Task brief ▸
In the entries that follow, count each line containing "onrender" and state the total, nothing more.

Supplied material ▸

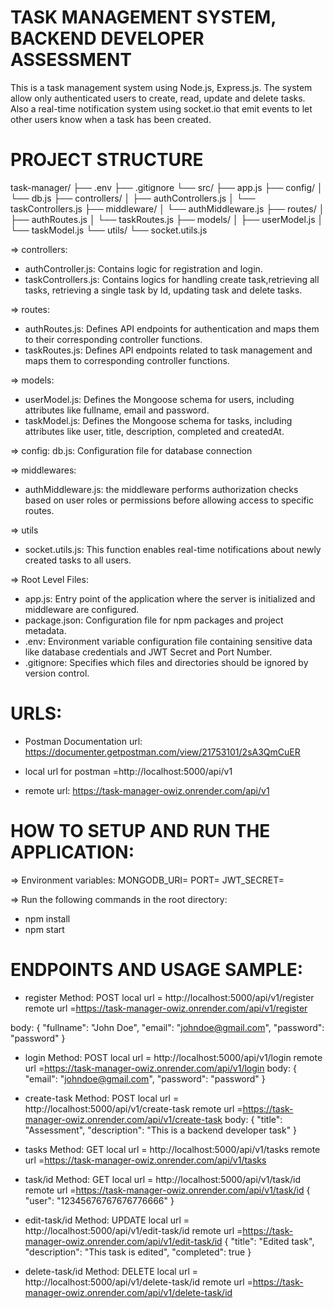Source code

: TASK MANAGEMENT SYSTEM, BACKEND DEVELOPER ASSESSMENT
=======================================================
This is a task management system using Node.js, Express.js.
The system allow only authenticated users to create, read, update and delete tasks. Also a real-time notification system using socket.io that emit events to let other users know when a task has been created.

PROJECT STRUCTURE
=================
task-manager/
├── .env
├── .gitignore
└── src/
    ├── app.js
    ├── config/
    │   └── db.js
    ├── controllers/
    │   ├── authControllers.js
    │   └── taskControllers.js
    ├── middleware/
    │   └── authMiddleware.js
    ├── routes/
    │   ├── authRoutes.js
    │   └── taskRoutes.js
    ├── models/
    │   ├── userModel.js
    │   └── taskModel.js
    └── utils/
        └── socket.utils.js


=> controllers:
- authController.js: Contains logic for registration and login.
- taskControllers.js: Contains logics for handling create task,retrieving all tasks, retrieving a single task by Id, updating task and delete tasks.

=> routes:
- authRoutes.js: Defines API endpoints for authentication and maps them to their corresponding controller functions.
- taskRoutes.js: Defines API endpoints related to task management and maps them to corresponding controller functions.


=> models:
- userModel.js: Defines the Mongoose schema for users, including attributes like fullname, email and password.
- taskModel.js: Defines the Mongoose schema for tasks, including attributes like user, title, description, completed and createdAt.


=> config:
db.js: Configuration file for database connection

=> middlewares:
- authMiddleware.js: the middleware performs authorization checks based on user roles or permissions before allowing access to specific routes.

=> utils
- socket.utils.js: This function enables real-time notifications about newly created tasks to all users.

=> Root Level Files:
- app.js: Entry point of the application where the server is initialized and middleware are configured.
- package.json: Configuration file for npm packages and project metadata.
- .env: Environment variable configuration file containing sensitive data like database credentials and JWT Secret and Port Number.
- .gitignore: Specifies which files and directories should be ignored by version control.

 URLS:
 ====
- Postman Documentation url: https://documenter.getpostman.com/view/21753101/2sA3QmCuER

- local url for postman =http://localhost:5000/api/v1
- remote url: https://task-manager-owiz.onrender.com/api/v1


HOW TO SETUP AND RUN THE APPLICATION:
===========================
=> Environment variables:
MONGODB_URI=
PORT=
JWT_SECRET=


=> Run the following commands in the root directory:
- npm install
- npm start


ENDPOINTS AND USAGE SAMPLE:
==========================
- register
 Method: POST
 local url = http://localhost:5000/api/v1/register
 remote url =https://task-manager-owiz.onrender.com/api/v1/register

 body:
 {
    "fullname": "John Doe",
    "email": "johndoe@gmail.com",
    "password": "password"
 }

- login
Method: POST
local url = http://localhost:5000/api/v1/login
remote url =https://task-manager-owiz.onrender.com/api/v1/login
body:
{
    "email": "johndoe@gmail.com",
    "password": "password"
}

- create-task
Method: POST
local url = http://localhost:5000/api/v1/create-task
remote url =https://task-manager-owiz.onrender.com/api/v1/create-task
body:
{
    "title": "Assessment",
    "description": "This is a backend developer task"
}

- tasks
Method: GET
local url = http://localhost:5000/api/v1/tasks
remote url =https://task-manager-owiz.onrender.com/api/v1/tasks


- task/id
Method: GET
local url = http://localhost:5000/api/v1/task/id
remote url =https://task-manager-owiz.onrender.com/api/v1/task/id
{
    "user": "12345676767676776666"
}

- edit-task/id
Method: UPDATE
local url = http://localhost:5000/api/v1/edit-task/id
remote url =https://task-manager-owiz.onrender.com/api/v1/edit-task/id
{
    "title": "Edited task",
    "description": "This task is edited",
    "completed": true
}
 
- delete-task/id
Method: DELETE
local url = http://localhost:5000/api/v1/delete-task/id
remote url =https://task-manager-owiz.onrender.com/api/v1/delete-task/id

...

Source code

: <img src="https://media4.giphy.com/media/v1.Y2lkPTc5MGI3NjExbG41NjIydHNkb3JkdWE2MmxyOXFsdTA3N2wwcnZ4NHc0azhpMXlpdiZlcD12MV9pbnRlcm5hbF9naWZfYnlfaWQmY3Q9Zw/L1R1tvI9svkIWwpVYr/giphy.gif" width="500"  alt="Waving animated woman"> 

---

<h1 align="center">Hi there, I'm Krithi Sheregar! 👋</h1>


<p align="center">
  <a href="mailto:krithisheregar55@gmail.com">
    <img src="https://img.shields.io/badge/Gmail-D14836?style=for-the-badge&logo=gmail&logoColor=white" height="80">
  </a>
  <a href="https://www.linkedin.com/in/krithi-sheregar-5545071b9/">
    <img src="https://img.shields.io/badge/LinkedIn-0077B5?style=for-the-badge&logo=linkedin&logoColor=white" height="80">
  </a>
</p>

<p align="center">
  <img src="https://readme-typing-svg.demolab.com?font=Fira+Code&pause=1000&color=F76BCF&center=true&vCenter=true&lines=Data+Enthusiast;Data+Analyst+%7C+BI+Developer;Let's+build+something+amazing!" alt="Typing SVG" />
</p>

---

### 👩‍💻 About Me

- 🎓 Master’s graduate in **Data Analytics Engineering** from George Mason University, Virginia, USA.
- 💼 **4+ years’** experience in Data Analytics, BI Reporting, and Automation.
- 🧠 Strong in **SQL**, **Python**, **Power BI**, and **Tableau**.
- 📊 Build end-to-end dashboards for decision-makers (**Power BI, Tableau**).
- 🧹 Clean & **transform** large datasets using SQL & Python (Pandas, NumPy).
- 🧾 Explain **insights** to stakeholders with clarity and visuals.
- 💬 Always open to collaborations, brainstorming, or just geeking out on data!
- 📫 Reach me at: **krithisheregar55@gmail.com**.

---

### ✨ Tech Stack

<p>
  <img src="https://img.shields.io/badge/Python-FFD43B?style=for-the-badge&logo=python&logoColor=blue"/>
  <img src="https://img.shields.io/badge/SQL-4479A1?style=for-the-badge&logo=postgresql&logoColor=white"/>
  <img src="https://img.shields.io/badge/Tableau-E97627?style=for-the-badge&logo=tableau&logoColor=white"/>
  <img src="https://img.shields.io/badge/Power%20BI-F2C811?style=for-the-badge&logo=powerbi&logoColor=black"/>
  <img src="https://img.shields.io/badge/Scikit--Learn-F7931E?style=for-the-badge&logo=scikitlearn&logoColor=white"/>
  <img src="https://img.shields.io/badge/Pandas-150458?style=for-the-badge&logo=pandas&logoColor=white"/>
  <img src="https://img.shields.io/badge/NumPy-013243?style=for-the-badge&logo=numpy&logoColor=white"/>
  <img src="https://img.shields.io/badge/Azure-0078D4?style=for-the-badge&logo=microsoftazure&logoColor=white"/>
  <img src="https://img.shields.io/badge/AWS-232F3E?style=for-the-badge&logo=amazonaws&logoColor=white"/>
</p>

Task answer ▸
8